In the records that follow, find the line with "importantly, some of"; from there, retype every line exactly through the line with "A common counterargument", which also belongs to the answer.

Dataset:

^^^^^^^^^^^^^^^^

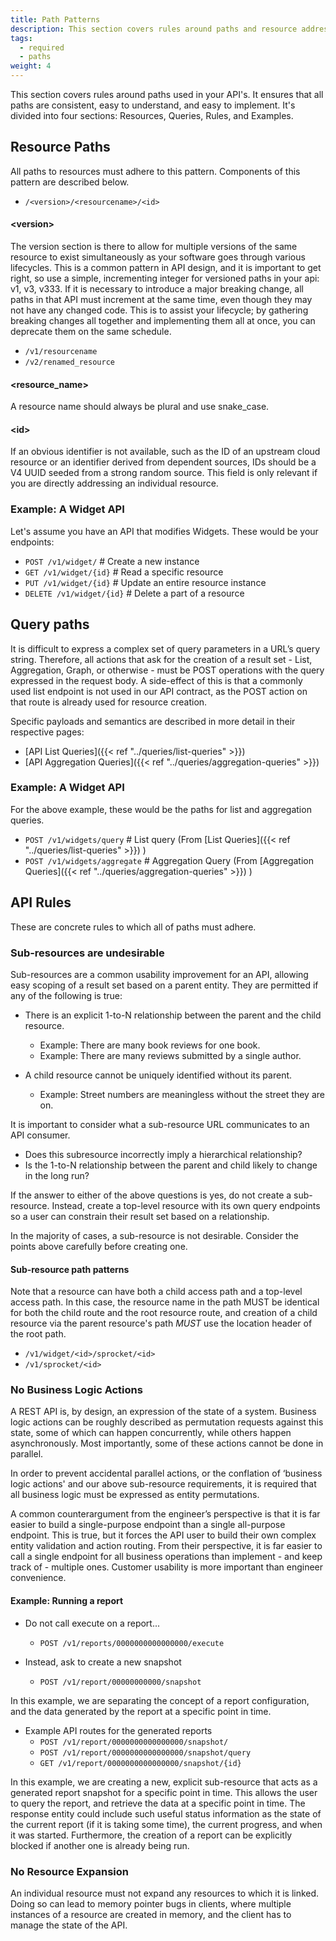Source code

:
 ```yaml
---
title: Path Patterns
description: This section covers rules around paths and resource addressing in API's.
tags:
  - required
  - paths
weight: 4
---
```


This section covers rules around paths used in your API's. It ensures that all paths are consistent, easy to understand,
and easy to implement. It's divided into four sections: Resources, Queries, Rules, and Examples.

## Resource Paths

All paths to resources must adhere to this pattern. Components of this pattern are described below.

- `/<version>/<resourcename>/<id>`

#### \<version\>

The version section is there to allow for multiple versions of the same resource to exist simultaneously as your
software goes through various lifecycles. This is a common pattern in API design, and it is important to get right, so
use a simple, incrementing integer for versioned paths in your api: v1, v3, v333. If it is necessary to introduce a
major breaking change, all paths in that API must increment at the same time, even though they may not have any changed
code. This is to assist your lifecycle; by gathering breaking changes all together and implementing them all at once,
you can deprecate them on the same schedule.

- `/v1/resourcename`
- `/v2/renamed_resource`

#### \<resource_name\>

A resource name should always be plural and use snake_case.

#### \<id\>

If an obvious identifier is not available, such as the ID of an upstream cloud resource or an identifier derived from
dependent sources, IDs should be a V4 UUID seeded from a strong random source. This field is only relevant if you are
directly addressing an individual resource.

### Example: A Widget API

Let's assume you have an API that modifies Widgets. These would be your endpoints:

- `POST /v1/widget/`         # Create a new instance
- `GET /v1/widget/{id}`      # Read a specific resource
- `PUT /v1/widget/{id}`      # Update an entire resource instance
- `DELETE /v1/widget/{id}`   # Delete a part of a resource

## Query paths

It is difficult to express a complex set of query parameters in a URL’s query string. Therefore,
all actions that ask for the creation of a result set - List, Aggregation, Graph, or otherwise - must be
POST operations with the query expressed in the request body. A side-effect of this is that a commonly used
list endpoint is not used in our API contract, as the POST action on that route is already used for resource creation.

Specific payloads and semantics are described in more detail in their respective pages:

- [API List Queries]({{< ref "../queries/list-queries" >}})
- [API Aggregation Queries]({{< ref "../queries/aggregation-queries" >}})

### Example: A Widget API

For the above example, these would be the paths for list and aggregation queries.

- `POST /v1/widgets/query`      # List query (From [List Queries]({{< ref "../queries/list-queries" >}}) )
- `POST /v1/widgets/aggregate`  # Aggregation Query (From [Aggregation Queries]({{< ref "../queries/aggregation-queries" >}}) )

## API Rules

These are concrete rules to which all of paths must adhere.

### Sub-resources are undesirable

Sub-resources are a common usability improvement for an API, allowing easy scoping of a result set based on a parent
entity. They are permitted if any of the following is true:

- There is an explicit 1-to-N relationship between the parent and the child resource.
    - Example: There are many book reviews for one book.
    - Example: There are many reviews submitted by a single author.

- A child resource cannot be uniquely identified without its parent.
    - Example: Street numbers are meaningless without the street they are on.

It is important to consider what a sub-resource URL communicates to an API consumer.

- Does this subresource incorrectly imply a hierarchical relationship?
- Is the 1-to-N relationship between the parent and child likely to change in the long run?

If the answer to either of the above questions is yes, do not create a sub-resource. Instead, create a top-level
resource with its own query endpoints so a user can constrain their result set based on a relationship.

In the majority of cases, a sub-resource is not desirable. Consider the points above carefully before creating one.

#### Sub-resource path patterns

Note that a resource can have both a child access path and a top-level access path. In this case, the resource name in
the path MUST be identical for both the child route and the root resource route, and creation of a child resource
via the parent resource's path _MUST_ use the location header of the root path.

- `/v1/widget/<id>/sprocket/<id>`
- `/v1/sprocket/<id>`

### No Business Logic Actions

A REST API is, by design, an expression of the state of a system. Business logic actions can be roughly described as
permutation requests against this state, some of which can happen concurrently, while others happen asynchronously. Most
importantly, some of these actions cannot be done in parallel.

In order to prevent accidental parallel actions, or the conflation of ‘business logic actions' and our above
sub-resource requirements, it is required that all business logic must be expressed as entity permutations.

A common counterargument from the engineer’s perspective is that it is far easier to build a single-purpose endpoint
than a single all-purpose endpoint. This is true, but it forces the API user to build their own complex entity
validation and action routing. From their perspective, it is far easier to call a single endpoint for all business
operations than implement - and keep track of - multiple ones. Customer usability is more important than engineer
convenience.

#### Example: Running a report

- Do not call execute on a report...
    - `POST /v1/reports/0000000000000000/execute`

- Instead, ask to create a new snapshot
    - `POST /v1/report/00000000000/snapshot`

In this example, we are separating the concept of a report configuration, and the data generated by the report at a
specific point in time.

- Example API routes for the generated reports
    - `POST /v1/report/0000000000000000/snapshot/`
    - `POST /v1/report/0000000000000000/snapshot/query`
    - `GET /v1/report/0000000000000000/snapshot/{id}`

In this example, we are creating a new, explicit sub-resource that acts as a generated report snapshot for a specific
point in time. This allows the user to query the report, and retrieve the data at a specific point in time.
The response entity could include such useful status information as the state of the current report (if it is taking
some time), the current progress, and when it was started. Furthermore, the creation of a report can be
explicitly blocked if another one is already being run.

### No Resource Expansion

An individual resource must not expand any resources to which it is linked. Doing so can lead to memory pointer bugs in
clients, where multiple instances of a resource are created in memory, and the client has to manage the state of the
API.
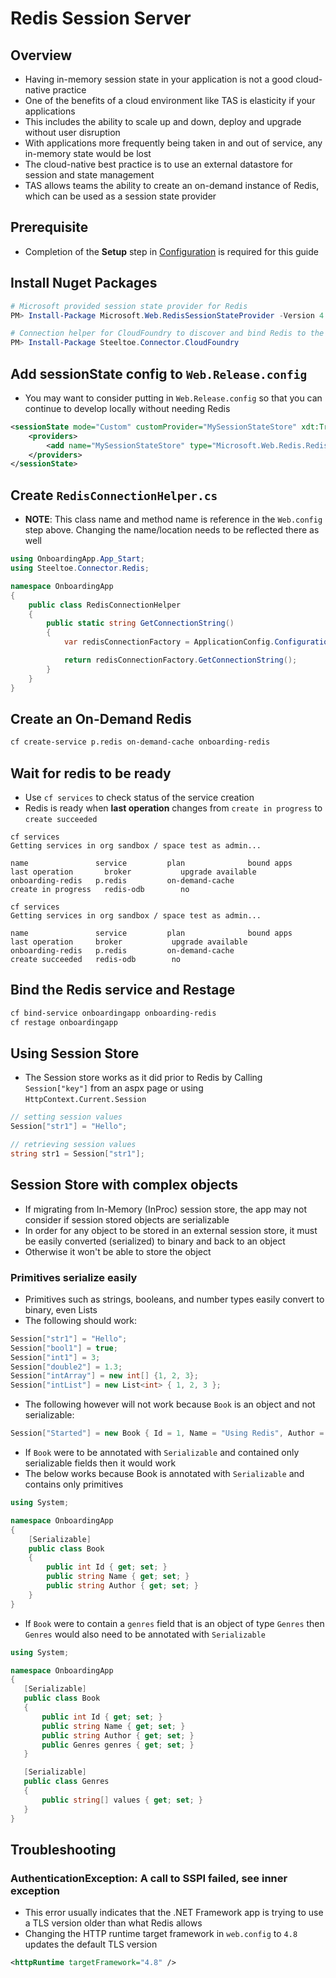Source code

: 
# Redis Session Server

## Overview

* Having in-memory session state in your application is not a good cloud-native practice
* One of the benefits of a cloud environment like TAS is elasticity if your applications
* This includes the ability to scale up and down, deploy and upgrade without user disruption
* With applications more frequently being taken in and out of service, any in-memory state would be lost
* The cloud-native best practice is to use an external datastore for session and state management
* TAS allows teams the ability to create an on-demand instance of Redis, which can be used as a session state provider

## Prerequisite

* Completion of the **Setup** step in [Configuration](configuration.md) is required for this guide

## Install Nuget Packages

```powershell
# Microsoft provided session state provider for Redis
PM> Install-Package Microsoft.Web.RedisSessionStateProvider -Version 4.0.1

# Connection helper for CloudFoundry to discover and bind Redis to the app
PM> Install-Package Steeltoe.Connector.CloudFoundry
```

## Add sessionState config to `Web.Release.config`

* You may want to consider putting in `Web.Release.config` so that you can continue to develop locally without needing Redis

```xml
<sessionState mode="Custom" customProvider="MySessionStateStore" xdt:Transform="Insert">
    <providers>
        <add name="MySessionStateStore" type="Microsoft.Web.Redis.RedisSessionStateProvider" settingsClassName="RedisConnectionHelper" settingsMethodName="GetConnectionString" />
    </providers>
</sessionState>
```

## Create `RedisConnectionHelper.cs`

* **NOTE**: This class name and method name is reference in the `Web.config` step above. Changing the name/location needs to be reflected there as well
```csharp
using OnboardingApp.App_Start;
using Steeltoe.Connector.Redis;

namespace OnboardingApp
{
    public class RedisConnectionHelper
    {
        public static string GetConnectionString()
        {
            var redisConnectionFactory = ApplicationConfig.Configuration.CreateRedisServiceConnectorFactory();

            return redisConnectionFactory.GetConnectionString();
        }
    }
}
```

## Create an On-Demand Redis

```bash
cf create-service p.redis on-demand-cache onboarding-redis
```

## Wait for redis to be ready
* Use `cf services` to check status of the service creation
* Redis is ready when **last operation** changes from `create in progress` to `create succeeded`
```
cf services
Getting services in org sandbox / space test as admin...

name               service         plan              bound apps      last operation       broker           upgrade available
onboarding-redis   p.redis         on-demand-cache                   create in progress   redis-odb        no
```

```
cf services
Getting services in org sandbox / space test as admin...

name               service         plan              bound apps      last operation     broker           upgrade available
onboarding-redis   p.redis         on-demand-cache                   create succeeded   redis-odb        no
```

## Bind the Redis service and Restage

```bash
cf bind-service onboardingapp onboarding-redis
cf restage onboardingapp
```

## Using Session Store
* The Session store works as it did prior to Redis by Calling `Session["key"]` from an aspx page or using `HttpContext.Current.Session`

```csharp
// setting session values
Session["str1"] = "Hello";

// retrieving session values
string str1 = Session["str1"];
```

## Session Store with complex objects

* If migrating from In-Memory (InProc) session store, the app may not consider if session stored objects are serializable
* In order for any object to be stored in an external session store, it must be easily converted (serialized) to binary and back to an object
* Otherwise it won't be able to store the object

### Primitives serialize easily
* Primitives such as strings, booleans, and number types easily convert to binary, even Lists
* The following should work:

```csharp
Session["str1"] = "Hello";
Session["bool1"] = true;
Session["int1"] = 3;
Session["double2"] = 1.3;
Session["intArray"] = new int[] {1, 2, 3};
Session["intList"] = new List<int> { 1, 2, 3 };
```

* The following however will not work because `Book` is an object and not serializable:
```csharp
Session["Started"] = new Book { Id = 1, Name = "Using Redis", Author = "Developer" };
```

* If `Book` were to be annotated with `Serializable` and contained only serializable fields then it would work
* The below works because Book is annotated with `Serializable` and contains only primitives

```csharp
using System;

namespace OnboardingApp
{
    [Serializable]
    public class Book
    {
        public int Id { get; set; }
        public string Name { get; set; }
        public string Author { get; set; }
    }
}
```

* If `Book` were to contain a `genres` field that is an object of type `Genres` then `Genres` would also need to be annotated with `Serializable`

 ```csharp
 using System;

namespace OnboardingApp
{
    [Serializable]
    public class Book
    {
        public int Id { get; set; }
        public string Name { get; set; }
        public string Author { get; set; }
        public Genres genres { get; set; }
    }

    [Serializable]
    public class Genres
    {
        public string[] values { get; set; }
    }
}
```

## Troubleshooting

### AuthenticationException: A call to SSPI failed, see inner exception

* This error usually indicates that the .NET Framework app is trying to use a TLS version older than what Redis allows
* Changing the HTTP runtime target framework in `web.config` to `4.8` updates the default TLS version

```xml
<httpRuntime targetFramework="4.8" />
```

^^^^^^^^^^^^^^^^

Response box:
importantly, some of these actions cannot be done in parallel.

In order to prevent accidental parallel actions, or the conflation of ‘business logic actions' and our above
sub-resource requirements, it is required that all business logic must be expressed as entity permutations.

A common counterargument from the engineer’s perspective is that it is far easier to build a single-purpose endpoint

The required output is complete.